The 19th century lumber boom lured thousands of Polish Americans to Northern Michigan, giving the region an injection of Eastern European culture.

While most left for the factories of Detroit and Grand Rapids after the lumber was gone, the ones who stayed influenced the area’s farming culture.

Boyne Falls was no exception. To celebrate its vibrant heritage, the town bustles with activity: Polish dances and beautifully embroidered Polish folk costumes are the norm.

“The fest was started by a few local members to bring the community together, then it grew from there,” said festival co-chair Sandra Erber. “The aim was to provide good Polish music, and to help the local schools and businesses to benefit from the event.”

Erber, who’s spent 15 years on the festival committee and has been co-chair for the past few years, keeps busy managing the event’s funds and organizing the many events that keep this weekend packed with plenty to do from start to end.

CARNIVALS AND COMBINES

The fun actually starts on Thursday, when the hub of the festival – the Polka Tent – opens for business, starting with Thursday’s popular Oldies Night, featuring live music from the Fabulous Oldies But Goodies band.

On Friday, music starts rollicking as early as noon and the carnival rides go until 10pm this year.

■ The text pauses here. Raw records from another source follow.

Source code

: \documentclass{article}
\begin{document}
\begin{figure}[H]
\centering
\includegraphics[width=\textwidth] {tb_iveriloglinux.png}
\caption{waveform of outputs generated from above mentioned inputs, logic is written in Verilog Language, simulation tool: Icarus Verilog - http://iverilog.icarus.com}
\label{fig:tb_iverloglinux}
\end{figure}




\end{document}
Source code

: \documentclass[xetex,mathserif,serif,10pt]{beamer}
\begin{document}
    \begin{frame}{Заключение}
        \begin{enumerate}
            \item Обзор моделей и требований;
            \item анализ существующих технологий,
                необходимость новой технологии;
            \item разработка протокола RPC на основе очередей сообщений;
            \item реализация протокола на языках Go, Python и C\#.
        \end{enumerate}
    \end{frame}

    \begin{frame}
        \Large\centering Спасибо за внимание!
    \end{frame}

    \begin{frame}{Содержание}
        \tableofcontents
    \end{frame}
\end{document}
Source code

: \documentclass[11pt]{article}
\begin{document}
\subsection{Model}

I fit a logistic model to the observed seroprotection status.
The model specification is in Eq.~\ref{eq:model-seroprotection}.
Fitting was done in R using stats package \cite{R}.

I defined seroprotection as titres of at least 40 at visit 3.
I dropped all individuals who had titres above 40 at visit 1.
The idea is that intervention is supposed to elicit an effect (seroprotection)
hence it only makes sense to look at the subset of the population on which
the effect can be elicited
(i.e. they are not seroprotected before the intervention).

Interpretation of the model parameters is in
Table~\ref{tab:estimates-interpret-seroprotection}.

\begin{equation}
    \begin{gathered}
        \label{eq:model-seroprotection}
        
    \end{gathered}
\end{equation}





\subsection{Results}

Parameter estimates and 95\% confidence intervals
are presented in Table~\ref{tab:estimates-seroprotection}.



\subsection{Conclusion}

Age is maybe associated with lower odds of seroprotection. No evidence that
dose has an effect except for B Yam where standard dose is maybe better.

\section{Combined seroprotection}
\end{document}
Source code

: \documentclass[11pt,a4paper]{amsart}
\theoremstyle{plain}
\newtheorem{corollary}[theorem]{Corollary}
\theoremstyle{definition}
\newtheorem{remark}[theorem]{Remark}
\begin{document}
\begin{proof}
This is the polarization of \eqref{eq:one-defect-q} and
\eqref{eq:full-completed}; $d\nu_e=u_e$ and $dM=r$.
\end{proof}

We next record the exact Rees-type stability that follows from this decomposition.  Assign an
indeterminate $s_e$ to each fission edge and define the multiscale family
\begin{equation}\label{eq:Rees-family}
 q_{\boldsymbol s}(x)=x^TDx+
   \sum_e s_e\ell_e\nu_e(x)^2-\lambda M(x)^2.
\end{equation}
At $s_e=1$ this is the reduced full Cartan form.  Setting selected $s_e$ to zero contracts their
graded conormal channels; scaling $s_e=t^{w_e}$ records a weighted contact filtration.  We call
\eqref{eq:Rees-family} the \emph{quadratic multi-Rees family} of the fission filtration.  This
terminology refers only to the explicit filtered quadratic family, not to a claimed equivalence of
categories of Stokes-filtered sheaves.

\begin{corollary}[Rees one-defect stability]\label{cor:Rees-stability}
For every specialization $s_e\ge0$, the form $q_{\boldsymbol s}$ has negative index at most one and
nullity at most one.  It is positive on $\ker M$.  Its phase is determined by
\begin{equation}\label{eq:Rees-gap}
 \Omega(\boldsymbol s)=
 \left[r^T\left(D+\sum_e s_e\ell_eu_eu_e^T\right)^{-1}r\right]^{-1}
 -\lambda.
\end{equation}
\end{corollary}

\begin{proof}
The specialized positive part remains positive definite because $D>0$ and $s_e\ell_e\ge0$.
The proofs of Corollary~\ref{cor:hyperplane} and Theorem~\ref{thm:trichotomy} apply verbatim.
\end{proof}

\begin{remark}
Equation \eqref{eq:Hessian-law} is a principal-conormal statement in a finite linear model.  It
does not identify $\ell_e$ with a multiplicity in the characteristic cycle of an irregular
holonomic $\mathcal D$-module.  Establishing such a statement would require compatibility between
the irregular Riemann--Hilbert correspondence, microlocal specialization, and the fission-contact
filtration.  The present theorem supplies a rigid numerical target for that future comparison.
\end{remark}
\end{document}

Friday also includes the Old-Time Threshing and Steam Engine Show, horse pull, and the favorite local pastime of classic Bingo. Live music from Rick Vinecki Boxon, the Pan Franek Zosia Polka Towners, and T-N-T will go on all day.

“The music is the main attraction,” Erber said. “People really enjoy the polka music, and it’s not available that often.”

FESTIVAL ROYALTY

By Saturday, the Polish Fest is in full swing, with Polish food prepared from Old World recipes and carnival rides.

The Grand Royale Parade kicks off the festivities at 11am after the 5K cross country run concludes.

A chainsaw wood carving exhibition, classic tractor pull, and music from Roger Majeski’s Harmony Kings, the Cynor Classic Polka Band, and the New Generation Band are all on deck.

To celebrate the fest’s 40th year, festival organizers have invited back all of their past Festival Royalty.

“We really want to showcase them,” Erber said.

By Sunday, the fest will wind down by 10pm, but there’s still plenty to do and see, including the horseshoe pitching tournament, the four-wheel drive mud run, and always more polka dancing.

Erber said this year is sure to have even more memorable moments, with the special honoring of decades of Polish Festival Royalty.

“I am looking forward to enjoying the Polish music and seeing the car show,” she said, “but most of all to bringing back people from the community.”

The Boyne Falls Polish Festival will take place July 31-Aug. 3 this year. For a complete schedule and more, visit boynefallspolishfestival.com.